为了顺利运行测试任务,我们首先得保证测试代码在本地是畅通的。

  • 模型转换
#!/bin/bash

# 在这里编写OpenVINO模型转换
# 系统会将所选择的原始模型放在目录/usr/local/ev_sdk/model下,转换后的OpenVINO模型请放在model/openvino目录下,
# 建议所有路径都使用绝对路径

# 获取当前脚本的绝对路径
SCRIPT_DIR="$( cd "$( dirname "${BASH_SOURCE[0]}" )" >/dev/null 2>&1 && pwd )"

source /opt/snpe/snpe_venv/bin/activate
# step 0:prepare 
pip install onnx
pip install protobuf --upgrade
pip install opencv-python
 
# step 1:to_onnx 
#commit version
python3.6 /usr/local/ev_sdk/src/to_onnx.py

# local version
# python3.6 /project/ev_sdk/src/to_onnx.py
 
# step 2:generate file_list.txt
# commit version
mkdir  /usr/local/ev_sdk/pic
mkdir /usr/local/ev_sdk/raw
wget -O /usr/local/ev_sdk/pic/0.jpg https://www.baidu.com/img/bd_logo1.png


# local version
# mkdir /project/ev_sdk/pic
# mkdir /project/ev_sdk/raw
# wget -O /usr/local/ev_sdk/pic/0.jpg https://www.baidu.com/img/bd_logo1.png

# commit version
python3.6 /usr/local/ev_sdk/src/create_raws.py -i /usr/local/ev_sdk/pic -d /usr/local/ev_sdk/raw -s 224
python3.6 /usr/local/ev_sdk/src/create_list.py -i /usr/local/ev_sdk/raw -e *.raw


# local version
# python3.6 /project/ev_sdk/src/create_raws.py -i /project/ev_sdk/pic -d /project/ev_sdk/raw -s 224
# python3.6 /project/ev_sdk/src/create_list.py -i /project/ev_sdk/raw -e *.raw

# step 3:generate dlc


# commit version
snpe-onnx-to-dlc --input_network /usr/local/ev_sdk/model/model_resnet18.onnx --output_path /usr/local/ev_sdk/model/model_resnet18.dlc -d input 1,3,224,224 && echo "snpe-onx-to-dlc done"
snpe-dlc-quantize --input_dlc /usr/local/ev_sdk/model/model_resnet18.dlc --output_dlc /usr/local/ev_sdk/model/model_resnet18.dlc --input_list /usr/local/ev_sdk/model/file_list.txt --input_dlc --enable_htp && echo 'snpe-dlc-quantize done'

# # local version
# snpe-onnx-to-dlc --input_network /project/ev_sdk/model/model_resnet18.onnx --output_path /project/ev_sdk/model/model.dlc -d input 1,3,224,224 && echo "snpe-onx-to-dlc done"
# snpe-dlc-quantize --input_dlc /project/ev_sdk/model/model.dlc --output_dlc /project/ev_sdk/model/model_quantized.dlc --input_list /project/ev_sdk/model/file_list.txt --input_dlc --enable_htp && echo 'snpe-dlc-quantize done'

# local version
# rm /project/ev_sdk/model/model.dlc

# commit version
rm /usr/local/ev_sdk/model/model.dlc

**step 1:**我的代码是用pytorch写的,要先转为onnx才可以转为dlc。

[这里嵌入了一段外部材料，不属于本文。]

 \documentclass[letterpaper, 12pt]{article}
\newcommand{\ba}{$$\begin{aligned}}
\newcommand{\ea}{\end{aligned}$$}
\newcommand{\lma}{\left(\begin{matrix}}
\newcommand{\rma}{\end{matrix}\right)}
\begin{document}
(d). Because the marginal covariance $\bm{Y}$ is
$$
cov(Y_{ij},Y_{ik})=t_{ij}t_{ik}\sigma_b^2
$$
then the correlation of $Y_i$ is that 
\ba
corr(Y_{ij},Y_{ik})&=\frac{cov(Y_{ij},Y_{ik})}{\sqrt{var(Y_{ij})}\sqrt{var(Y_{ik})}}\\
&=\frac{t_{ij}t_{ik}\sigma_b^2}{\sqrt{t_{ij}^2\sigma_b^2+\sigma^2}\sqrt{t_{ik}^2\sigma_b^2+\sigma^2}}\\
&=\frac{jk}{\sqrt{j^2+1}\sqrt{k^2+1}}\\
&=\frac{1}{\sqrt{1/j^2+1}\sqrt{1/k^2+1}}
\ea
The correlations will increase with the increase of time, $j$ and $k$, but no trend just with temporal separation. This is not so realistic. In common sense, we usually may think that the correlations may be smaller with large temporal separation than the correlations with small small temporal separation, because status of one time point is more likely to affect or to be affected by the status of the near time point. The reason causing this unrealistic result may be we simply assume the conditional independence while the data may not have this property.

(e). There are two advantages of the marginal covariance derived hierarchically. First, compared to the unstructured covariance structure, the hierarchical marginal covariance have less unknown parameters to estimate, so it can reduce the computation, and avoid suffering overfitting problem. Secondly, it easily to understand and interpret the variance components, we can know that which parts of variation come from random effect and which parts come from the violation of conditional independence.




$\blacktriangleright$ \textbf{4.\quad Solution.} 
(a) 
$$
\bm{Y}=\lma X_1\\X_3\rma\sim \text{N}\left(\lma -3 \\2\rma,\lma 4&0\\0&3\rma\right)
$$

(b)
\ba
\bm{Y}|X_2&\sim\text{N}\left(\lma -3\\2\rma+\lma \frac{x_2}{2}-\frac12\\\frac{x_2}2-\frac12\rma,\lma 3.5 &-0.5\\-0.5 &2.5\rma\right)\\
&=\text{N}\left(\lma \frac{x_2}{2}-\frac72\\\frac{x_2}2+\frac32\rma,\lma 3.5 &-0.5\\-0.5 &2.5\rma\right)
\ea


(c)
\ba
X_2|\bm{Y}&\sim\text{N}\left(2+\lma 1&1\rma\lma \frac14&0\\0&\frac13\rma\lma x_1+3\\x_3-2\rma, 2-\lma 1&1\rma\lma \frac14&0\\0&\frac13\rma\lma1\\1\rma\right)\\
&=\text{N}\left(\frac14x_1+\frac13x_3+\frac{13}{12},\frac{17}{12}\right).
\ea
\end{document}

所以写了一个转onnx的python代码。(仅供参考)

在本地测试的时候,我是把本地训练产生的模型直接copy到ev_sdk/model文件夹下了。

import torch
import torch.onnx
#乾哥这个已经编译好了不用改了
device = torch.device("cuda:0" if torch.cuda.is_available() else "cpu")
m_path = '/usr/local/ev_sdk/model/2021.04.29_model_resnet18.pkl'
model = torch.load(m_path)
dummy_input1 = torch.randn(146,3,224,224).to(device)
input_names = [ "input"]
output_names = [ "output1" ]
# torch.onnx.export(model, dummy_input1,"/usr/local/ev_sdk/model/model_resnet18.onnx", verbose=True,input_names=input_names,output_names=output_names)
torch.onnx.export(model, dummy_input1,"/usr/local/ev_sdk/model/model_resnet18.onnx", verbose=True,input_names=input_names,output_names=output_names)
print('to_onnx is finish!')

**step 2:**生成file_list。大家可以在step 3 中看到,有一个参数是–input_list ,我们这一步就是为其生成一个文件。

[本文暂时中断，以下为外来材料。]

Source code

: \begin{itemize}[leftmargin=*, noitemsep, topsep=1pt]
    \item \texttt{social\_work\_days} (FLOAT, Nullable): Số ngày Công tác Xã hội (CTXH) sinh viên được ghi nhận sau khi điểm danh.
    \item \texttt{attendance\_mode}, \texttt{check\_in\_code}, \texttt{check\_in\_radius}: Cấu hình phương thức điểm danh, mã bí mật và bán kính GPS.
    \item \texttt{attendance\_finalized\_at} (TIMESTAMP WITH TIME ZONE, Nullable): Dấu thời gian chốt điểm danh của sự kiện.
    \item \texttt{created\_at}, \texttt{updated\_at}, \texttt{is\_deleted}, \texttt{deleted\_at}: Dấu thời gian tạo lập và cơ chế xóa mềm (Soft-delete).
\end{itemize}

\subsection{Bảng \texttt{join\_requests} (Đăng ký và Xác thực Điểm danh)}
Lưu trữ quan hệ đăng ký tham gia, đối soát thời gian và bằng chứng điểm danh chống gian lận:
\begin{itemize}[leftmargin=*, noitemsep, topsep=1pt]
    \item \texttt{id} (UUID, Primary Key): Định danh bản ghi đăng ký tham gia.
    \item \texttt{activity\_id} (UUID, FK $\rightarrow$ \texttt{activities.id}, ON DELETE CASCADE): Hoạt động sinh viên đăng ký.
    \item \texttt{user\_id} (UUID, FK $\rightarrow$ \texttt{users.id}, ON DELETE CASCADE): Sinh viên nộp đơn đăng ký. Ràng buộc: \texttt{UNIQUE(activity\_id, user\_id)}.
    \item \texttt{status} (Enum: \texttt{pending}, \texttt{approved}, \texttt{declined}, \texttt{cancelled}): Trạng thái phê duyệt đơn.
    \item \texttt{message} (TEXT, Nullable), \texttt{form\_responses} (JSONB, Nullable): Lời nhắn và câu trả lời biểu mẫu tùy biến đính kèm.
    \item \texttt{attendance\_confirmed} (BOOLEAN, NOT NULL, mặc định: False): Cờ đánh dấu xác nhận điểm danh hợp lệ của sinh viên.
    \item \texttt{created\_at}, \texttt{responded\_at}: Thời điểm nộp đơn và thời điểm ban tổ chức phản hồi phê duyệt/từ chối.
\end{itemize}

大家可以看到我先建了一个文件夹,一个是pic,一个是raw。

然后下载了一张图片到pic文件夹中。为什么下载而不用/home/data/里面的图片呢?是因为平台在执行测试任务的时候没有/home/data 这个文件夹,用不了啊。我随便下了一张进行测试(是度娘的logo)。

接下来执行create_raws.py(这个是从/opt/snpe/models/Inception v3/scripts/ 里copy过来的),它的目的是将参数(-i)这个文件夹里面的内容转换为 (.raw)文件并输出到参数(-d)文件夹,参数-s是指你要将图片resize的大小,要跟你模型的输入大小匹配。 大家可以根据需要对代码进行修改,保证raw文件的维度正确。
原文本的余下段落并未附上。